It seems Gen. William “Bull” Nelson had summarily dismissed a subordinate, Brig. Gen. Jefferson C. Davis (no relation to the Confederate president). Yet Davis was returned to active duty by higher authority. On that morning, Davis encountered Nelson, demanding an apology. Nelson, a giant of a man, could be heard calling Davis an “insolent puppy” before slapping him. Davis withdrew, only to return with a pistol. Seconds later, Nelson lay wounded.

To Villard, Nelson looked like “a dying lion.” Nelson did die 10 minutes later, and the great reporter had another story.

With audacity and guile back in the east, Villard met and accompanied Gen. Ambrose E. Burnside as he led the Army of the Potomac south toward Fredericksburg. Villard never had a high regard for Burnside. He had interviewed Burnside before the First Battle of Bull Run and then encountered the fleeing, terrified general after that battle.

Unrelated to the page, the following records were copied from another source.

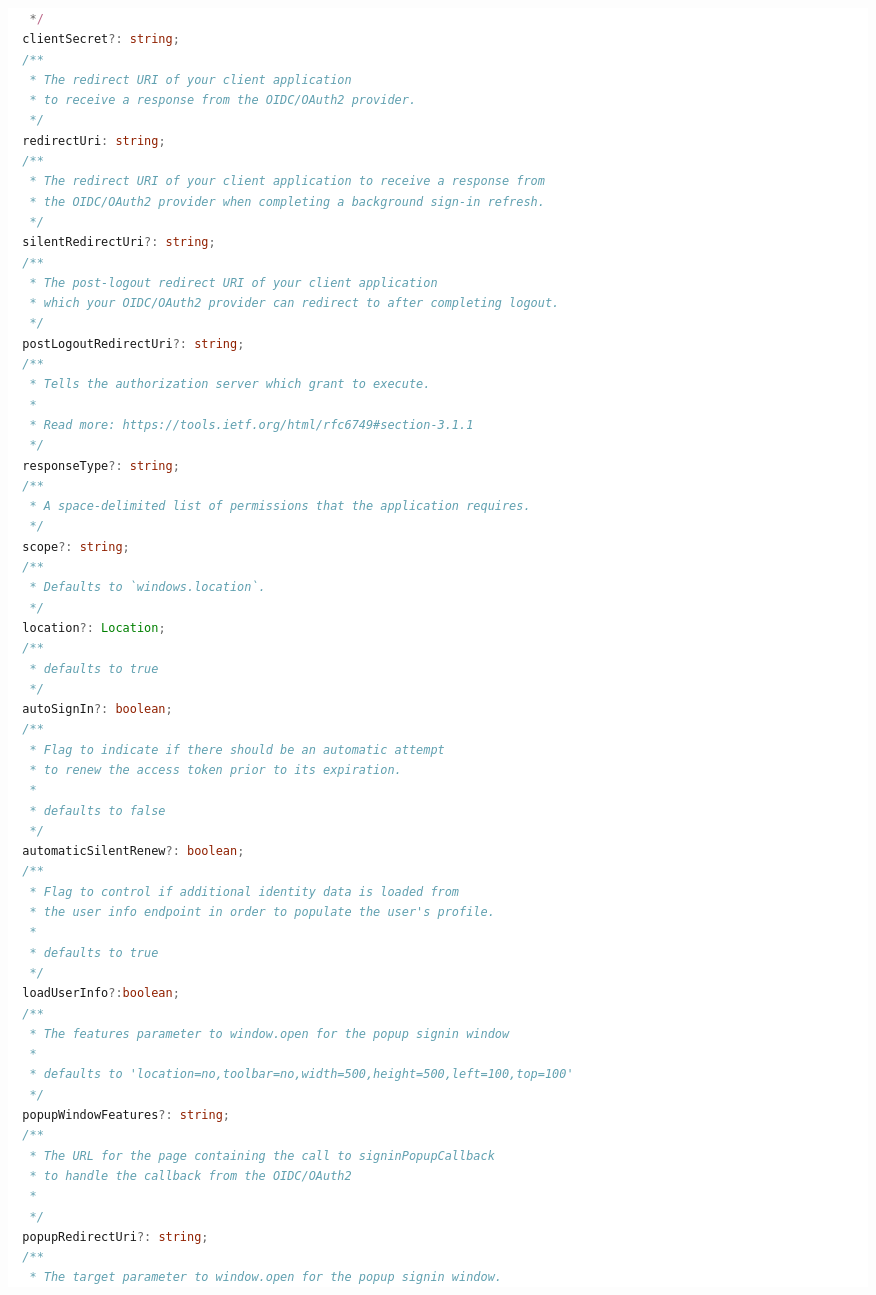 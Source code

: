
 ```ts
   */
  clientSecret?: string;
  /**
   * The redirect URI of your client application
   * to receive a response from the OIDC/OAuth2 provider.
   */
  redirectUri: string;
  /**
   * The redirect URI of your client application to receive a response from
   * the OIDC/OAuth2 provider when completing a background sign-in refresh.
   */
  silentRedirectUri?: string;
  /**
   * The post-logout redirect URI of your client application
   * which your OIDC/OAuth2 provider can redirect to after completing logout.
   */
  postLogoutRedirectUri?: string;
  /**
   * Tells the authorization server which grant to execute.
   *
   * Read more: https://tools.ietf.org/html/rfc6749#section-3.1.1
   */
  responseType?: string;
  /**
   * A space-delimited list of permissions that the application requires.
   */
  scope?: string;
  /**
   * Defaults to `windows.location`.
   */
  location?: Location;
  /**
   * defaults to true
   */
  autoSignIn?: boolean;
  /**
   * Flag to indicate if there should be an automatic attempt
   * to renew the access token prior to its expiration.
   *
   * defaults to false
   */
  automaticSilentRenew?: boolean;
  /**
   * Flag to control if additional identity data is loaded from
   * the user info endpoint in order to populate the user's profile.
   *
   * defaults to true
   */
  loadUserInfo?:boolean;
  /**
   * The features parameter to window.open for the popup signin window
   *
   * defaults to 'location=no,toolbar=no,width=500,height=500,left=100,top=100'
   */
  popupWindowFeatures?: string;
  /**
   * The URL for the page containing the call to signinPopupCallback
   * to handle the callback from the OIDC/OAuth2
   *
   */
  popupRedirectUri?: string;
  /**
   * The target parameter to window.open for the popup signin window.
``` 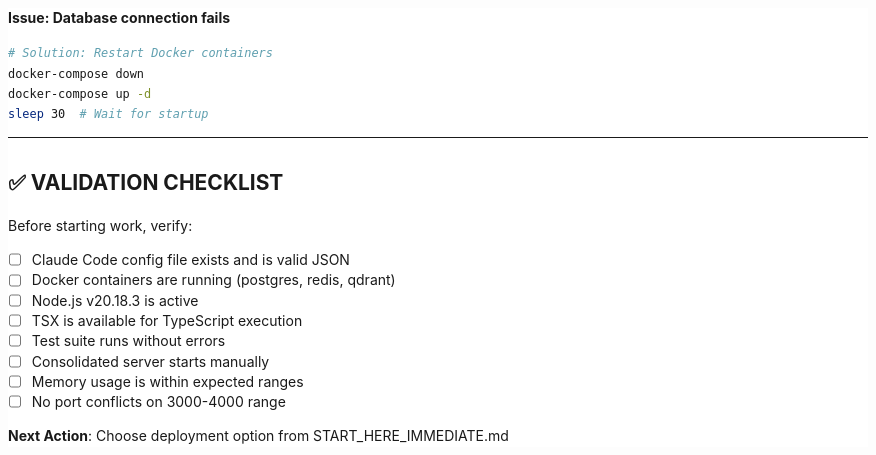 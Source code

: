 **Issue: Database connection fails**
```bash
# Solution: Restart Docker containers
docker-compose down
docker-compose up -d
sleep 30  # Wait for startup
```

---

## ✅ VALIDATION CHECKLIST

Before starting work, verify:

- [ ] Claude Code config file exists and is valid JSON
- [ ] Docker containers are running (postgres, redis, qdrant)  
- [ ] Node.js v20.18.3 is active
- [ ] TSX is available for TypeScript execution
- [ ] Test suite runs without errors
- [ ] Consolidated server starts manually
- [ ] Memory usage is within expected ranges
- [ ] No port conflicts on 3000-4000 range

**Next Action**: Choose deployment option from START_HERE_IMMEDIATE.md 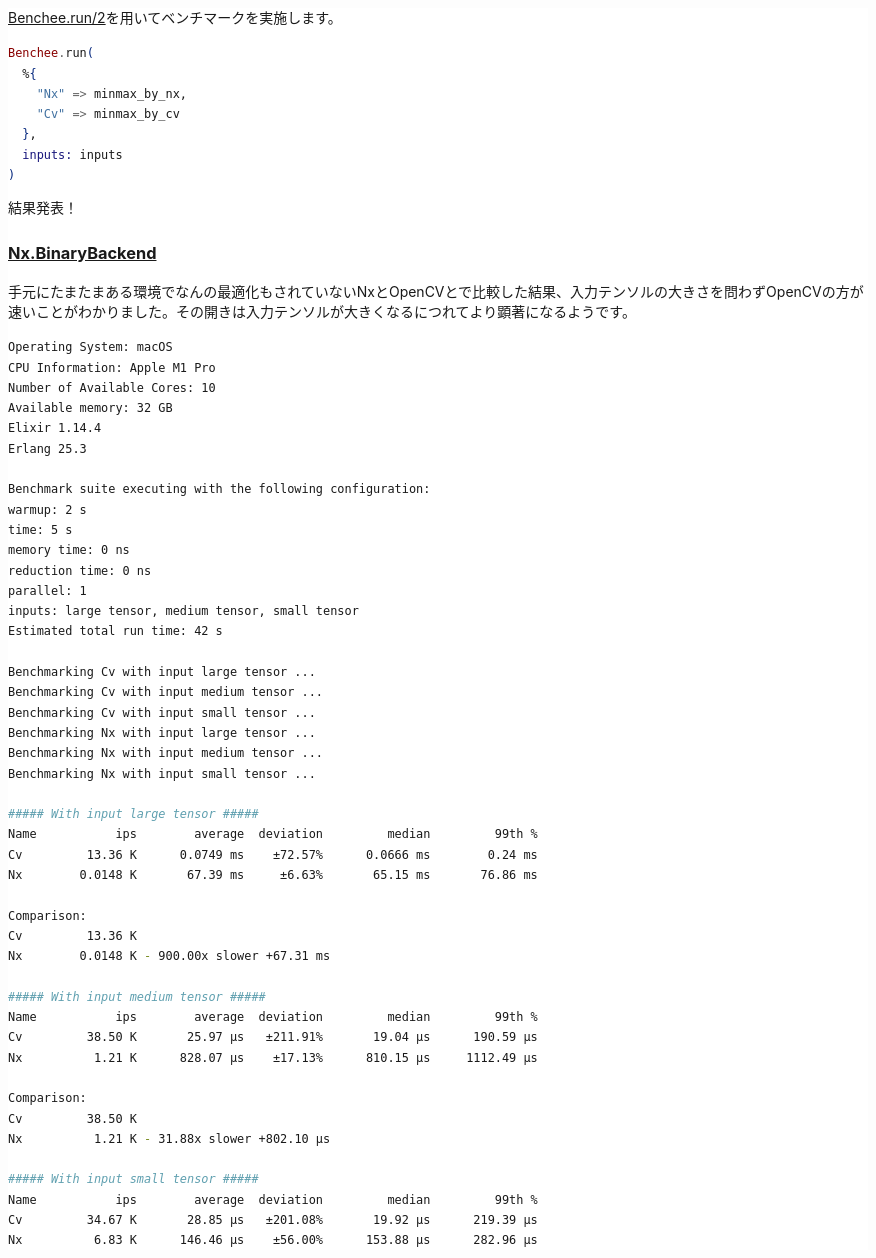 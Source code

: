 [Benchee.run/2](https://hexdocs.pm/benchee/Benchee.html#run/2)を用いてベンチマークを実施します。

```elixir
Benchee.run(
  %{
    "Nx" => minmax_by_nx,
    "Cv" => minmax_by_cv
  },
  inputs: inputs
)
```

結果発表！

### [Nx.BinaryBackend](https://hexdocs.pm/nx/Nx.Backend.html)

手元にたまたまある環境でなんの最適化もされていないNxとOpenCVとで比較した結果、入力テンソルの大きさを問わずOpenCVの方が速いことがわかりました。その開きは入力テンソルが大きくなるにつれてより顕著になるようです。

```bash
Operating System: macOS
CPU Information: Apple M1 Pro
Number of Available Cores: 10
Available memory: 32 GB
Elixir 1.14.4
Erlang 25.3

Benchmark suite executing with the following configuration:
warmup: 2 s
time: 5 s
memory time: 0 ns
reduction time: 0 ns
parallel: 1
inputs: large tensor, medium tensor, small tensor
Estimated total run time: 42 s

Benchmarking Cv with input large tensor ...
Benchmarking Cv with input medium tensor ...
Benchmarking Cv with input small tensor ...
Benchmarking Nx with input large tensor ...
Benchmarking Nx with input medium tensor ...
Benchmarking Nx with input small tensor ...

##### With input large tensor #####
Name           ips        average  deviation         median         99th %
Cv         13.36 K      0.0749 ms    ±72.57%      0.0666 ms        0.24 ms
Nx        0.0148 K       67.39 ms     ±6.63%       65.15 ms       76.86 ms

Comparison: 
Cv         13.36 K
Nx        0.0148 K - 900.00x slower +67.31 ms

##### With input medium tensor #####
Name           ips        average  deviation         median         99th %
Cv         38.50 K       25.97 μs   ±211.91%       19.04 μs      190.59 μs
Nx          1.21 K      828.07 μs    ±17.13%      810.15 μs     1112.49 μs

Comparison: 
Cv         38.50 K
Nx          1.21 K - 31.88x slower +802.10 μs

##### With input small tensor #####
Name           ips        average  deviation         median         99th %
Cv         34.67 K       28.85 μs   ±201.08%       19.92 μs      219.39 μs
Nx          6.83 K      146.46 μs    ±56.00%      153.88 μs      282.96 μs
``` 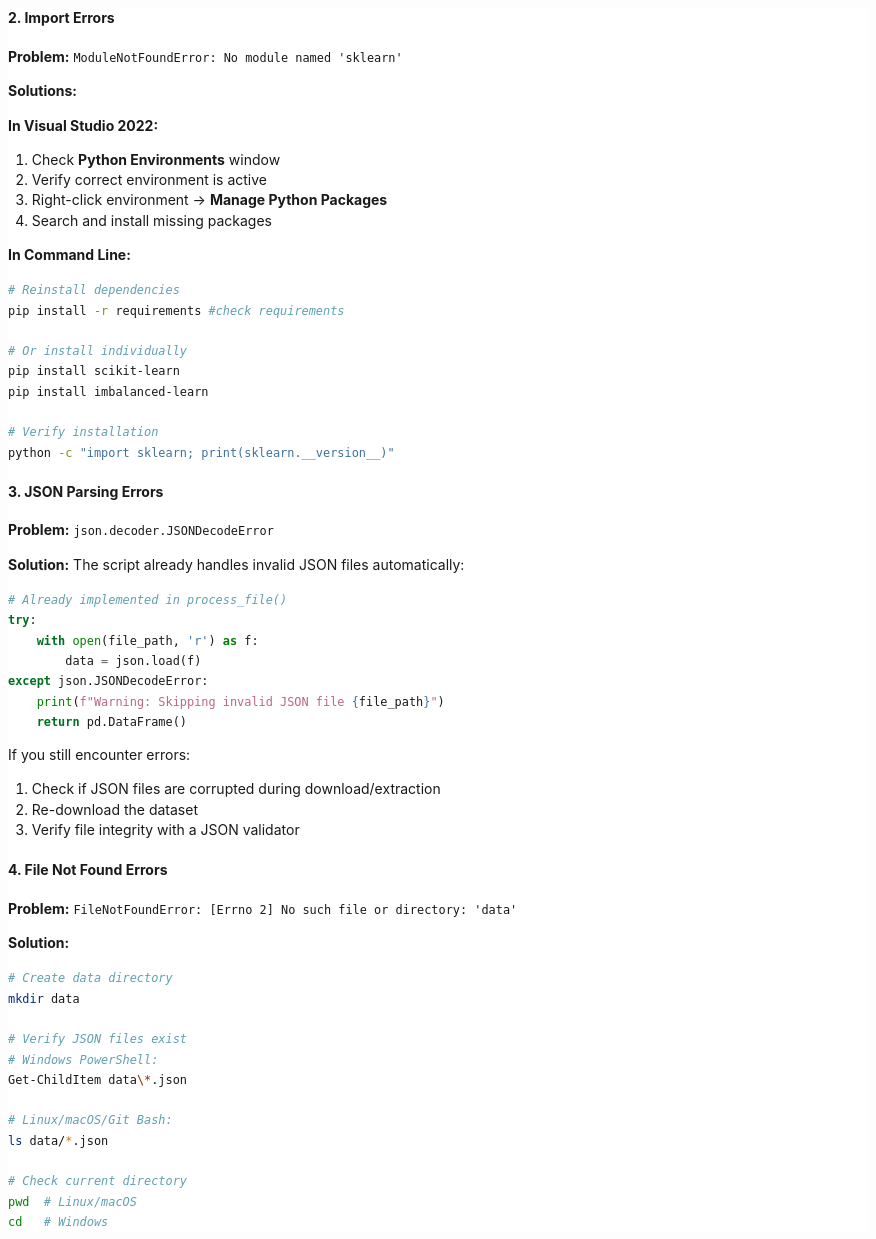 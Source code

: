 #### 2. Import Errors

**Problem:** `ModuleNotFoundError: No module named 'sklearn'`

**Solutions:**

**In Visual Studio 2022:**
1. Check **Python Environments** window
2. Verify correct environment is active
3. Right-click environment → **Manage Python Packages**
4. Search and install missing packages

**In Command Line:**
```bash
# Reinstall dependencies
pip install -r requirements #check requirements

# Or install individually
pip install scikit-learn
pip install imbalanced-learn

# Verify installation
python -c "import sklearn; print(sklearn.__version__)"
```

#### 3. JSON Parsing Errors

**Problem:** `json.decoder.JSONDecodeError`

**Solution:** The script already handles invalid JSON files automatically:
```python
# Already implemented in process_file()
try:
    with open(file_path, 'r') as f:
        data = json.load(f)
except json.JSONDecodeError:
    print(f"Warning: Skipping invalid JSON file {file_path}")
    return pd.DataFrame()
```

If you still encounter errors:
1. Check if JSON files are corrupted during download/extraction
2. Re-download the dataset
3. Verify file integrity with a JSON validator

#### 4. File Not Found Errors

**Problem:** `FileNotFoundError: [Errno 2] No such file or directory: 'data'`

**Solution:**
```bash
# Create data directory
mkdir data

# Verify JSON files exist
# Windows PowerShell:
Get-ChildItem data\*.json

# Linux/macOS/Git Bash:
ls data/*.json

# Check current directory
pwd  # Linux/macOS
cd   # Windows
```
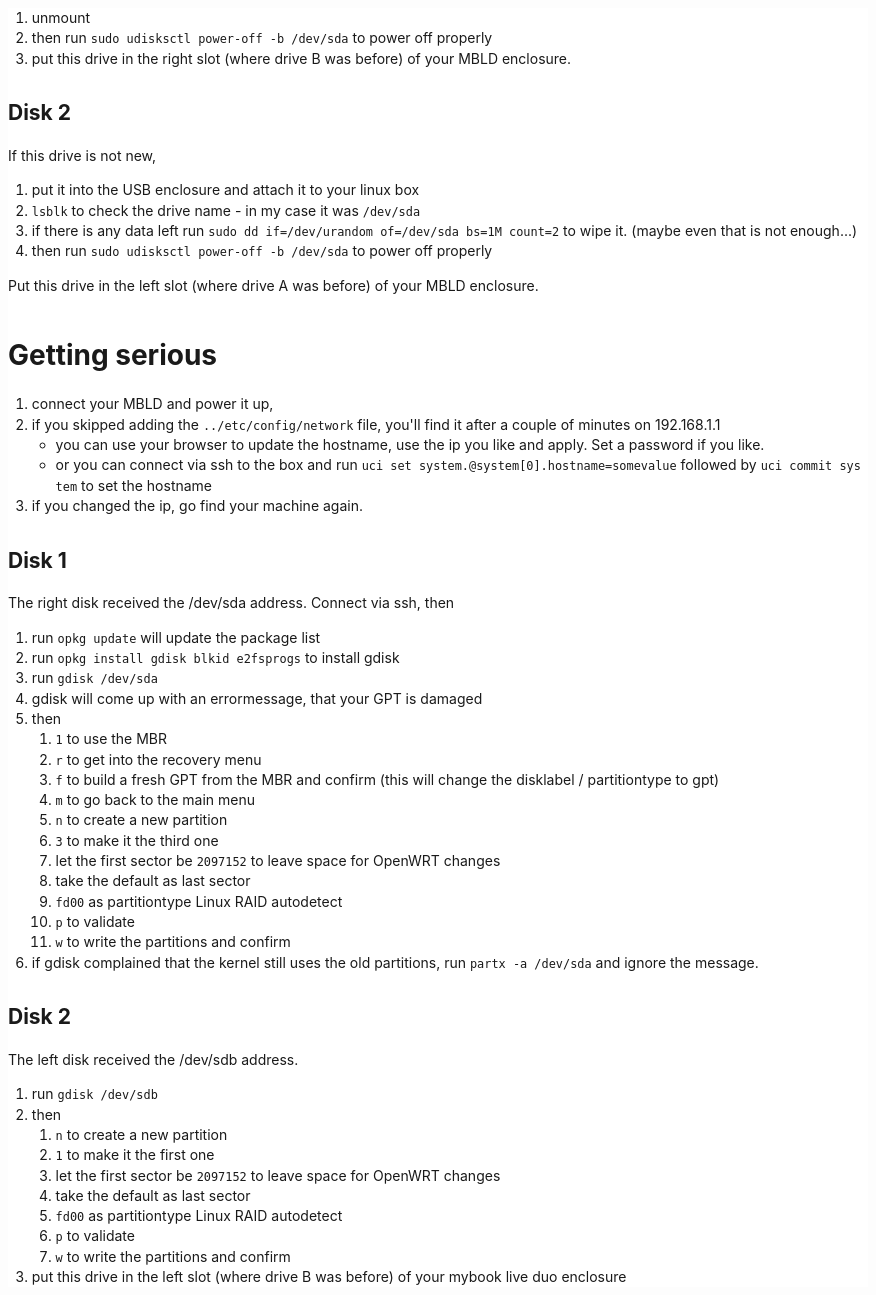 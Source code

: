 1. unmount 
1. then run `sudo udisksctl power-off -b /dev/sda` to power off properly
1. put this drive in the right slot (where drive B was before) of your MBLD enclosure.

## Disk 2
If this drive is not new, 
1. put it into the USB enclosure and attach it to your linux box
1. ```lsblk``` to check the drive name - in my case it was `/dev/sda`
1. if there is any data left run `sudo dd if=/dev/urandom of=/dev/sda bs=1M count=2` to wipe it. (maybe even that is not enough...)
1. then run `sudo udisksctl power-off -b /dev/sda` to power off properly

Put this drive in the left slot (where drive A was before) of your MBLD enclosure.

# Getting serious
1. connect your MBLD and power it up,
1. if you skipped adding the `../etc/config/network` file, you'll find it after a couple of minutes on 192.168.1.1
    - you can use your browser to update the hostname, use the ip you like and apply. Set a password if you like.
    - or you can connect via ssh to the box and run `uci set system.@system[0].hostname=somevalue` followed by `uci commit system` to set the hostname
1. if you changed the ip, go find your machine again.

## Disk 1
The right disk received the /dev/sda address.
Connect via ssh, then  
1. run `opkg update` will update the package list
1. run `opkg install gdisk blkid e2fsprogs` to install gdisk
1. run `gdisk /dev/sda`
1. gdisk will come up with an errormessage, that your GPT is damaged
1. then
    1. `1` to use the MBR
    1. `r` to get into the recovery menu
    1. `f` to build a fresh GPT from the MBR and confirm (this will change the disklabel / partitiontype to gpt)
    1. `m` to go back to the main menu
    1. `n` to create a new partition
    1. `3` to make it the third one
    1. let the first sector be `2097152` to leave space for OpenWRT changes
    1. take the default as last sector
    1. `fd00` as partitiontype Linux RAID autodetect
    1. `p` to validate
    1. `w` to write the partitions and confirm
1. if gdisk complained that the kernel still uses the old partitions, run `partx -a /dev/sda` and ignore the message.

## Disk 2
The left disk received the /dev/sdb address.
1. run `gdisk /dev/sdb`
1. then 
    1. `n` to create a new partition
    1. `1` to make it the first one
    1. let the first sector be `2097152` to leave space for OpenWRT changes
    1. take the default as last sector
    1. `fd00` as partitiontype Linux RAID autodetect
    1. `p` to validate
    1. `w` to write the partitions and confirm
1. put this drive in the left slot (where drive B was before) of your mybook live duo enclosure


[openwrt-mbl]:          https://openwrt.org/toh/western_digital/mybooklive  "OpenWRT MyBook Live"
[openwrt-mbl-video]:    https://www.youtube.com/watch?v=RneEa9fZGqM "OpenWRT MyBook Live on Youtube"
[openwrt-mbl-upgrade]:  https://openwrt.org/toh/western_digital/mybooklive#upgrading "OpenWRT MyBook - Live Upgrading"
[openwrt-mbl-partitions]: https://openwrt.org/toh/western_digital/mybooklive#recreating_missing_partitions "OpenWRT MyBook Live - Missing Partitions"
[openwrt-leds]:         https://openwrt.org/docs/guide-user/base-system/led_configuration#networkactivity "OpenWRT Led Configuration"
[openwrt-nfs]:          https://openwrt.org/docs/guide-user/services/nas/nfs.server
[openwrt-smartmontools]: https://openwrt.org/docs/guide-user/additional-software/smartmontools
[openwrt-uci]: https://openwrt.org/docs/guide-user/base-system/uci
[openwrt-configfiles]: https://openwrt.org/docs/guide-user/base-system/uci#configuration_files
[openwrt-hd-idle]: https://openwrt.org/docs/guide-user/storage/hd-idle
[openwrt-fstab]: https://openwrt.org/docs/guide-user/storage/fstab
[openwrt-logs]: https://openwrt.org/docs/guide-user/base-system/log.essentials
[mbw-uart]: http://mybookworld.wikidot.com/wd-mybook-live-duo-uart  
[man-mdadm]: https://linux.die.net/man/8/mdadm
[man-mdadmconf]: https://linux.die.net/man/5/mdadm.conf
[man-rsync]: https://linux.die.net/man/1/rsync
[openwrt-pr4700]: https://github.com/openwrt/openwrt/pull/4700/files
[raid-01]: https://www.linuxbabe.com/linux-server/linux-software-raid-1-setup  
[raid-02]: https://delightlylinux.wordpress.com/2020/12/22/how-to-remove-a-drive-from-a-raid-array/
[raid-03]: https://serverfault.com/questions/488346/removing-raid-metadata-from-drives
[raid-04]: https://www.howtoforge.com/replacing_hard_disks_in_a_raid1_array
[braian87b]: https://gist.github.com/braian87b/84802005e61f7080620b2d522b804f0d  
[ewaldx]: https://github.com/ewaldc/My-Book-Live  
[openwrt-20157]: https://forum.openwrt.org/t/extroot-with-raid1/20157/4  
[openwrt-16195]: https://forum.openwrt.org/t/solved-wd-mybook-live-duo-two-disks/16195
[openwrt-86632]: https://forum.openwrt.org/t/raid-1-on-a-my-book-live-duo-project-fun/86632
[openwrt-bs-netfilters]: https://openwrt.org/toh/buffalo/ls421de?s[]=raid#remove_kernel_netfilters
[openwrt-bs-wol]: https://openwrt.org/toh/buffalo/ls421de?s[]=raid#power_off_and_wol
[openwrt-wol]: https://openwrt.org/docs/guide-user/advanced/auto_wake_on_lan
[kernel-raid-setup]: https://raid.wiki.kernel.org/index.php/RAID_setup  
[kernel-linux-raid]: https://raid.wiki.kernel.org/index.php/Linux_Raid  
[wd-21008]: https://www.westerndigital.com/support/product-security/wdc-21008-recommended-security-measures-wd-mybooklive-wd-mybookliveduo  "WD 21008"
[etcher]: https://www.balena.io/etcher/ "Etcher"
[do-rsync]: https://www.digitalocean.com/community/tutorials/how-to-use-rsync-to-sync-local-and-remote-directories-de  "rsync tutorial"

The Union debacle at Fredericksburg saddened and sickened Villard. He directly blamed Burnside’s inadequate leadership for the tremendous Union casualties. After the battle, as was Villard’s habit, he started toward Washington to deliver his views on the battle to the newspapers he served. However, Burnside had instructed men in the rear, including his police force under Provost Marshal General Marsena Patrick, to prevent stragglers, reporters and all other men from getting to Washington before an official Army report of the action could be made. Out of sight of Union sentries, Villard bribed fishermen and riverboat captains to get him and his story to Washington. Because of his audacity and guile, Villard became the first newsman in the nation’s capital with an eyewitness account of the battle.

Sen. Henry Wilson of Massachusetts recognized Villard in the dining room of Willard’s Hotel and heard about the battle. He returned later to tell Villard that President Lincoln would appreciate a visit and report from his old friend. Villard felt it a duty to inform the president of what he saw and thought. He became one of the first civilians to deliver to Lincoln a report on the mess at Fredericksburg. Villard remembered the president concluding their meeting by saying, “I hope it is not as bad as all that, Henry.”

Life of accomplishment

During the Civil War, Villard contributed to numerous papers, including the New York Herald, the New York Tribune and the Chicago Tribune. He suffered from malaria and other severe ailments from about 1863. He had his first stroke at 37. Despite all this, he served valiantly as a reporter in the field, often sharing the conditions and rations of the soldiers. After the war, Villard became a famous business tycoon and entrepreneur.

He made and lost at least two fortunes while underwriting railroads, steamship companies and other ventures.

He knew Thomas Edison and invested in Edison’s electricity projects. He wooed investors as well as immigrants from Europe. He also became a philanthropist and supporter of human rights initiatives. Villard Hall at the University of Oregon still stands, and Villard’s human rights work led to the founding of the National Association for the Advancement of Colored People.

A memorial to war correspondents stands at the top of South Mountain, not far from the field at Antietam. Henry Villard’s name is there among the names of the luminaries of Civil War journalism.

The American immigrant, business tycoon, railroad man, entrepreneur and philanthropist surely would be proud of this lasting tribute.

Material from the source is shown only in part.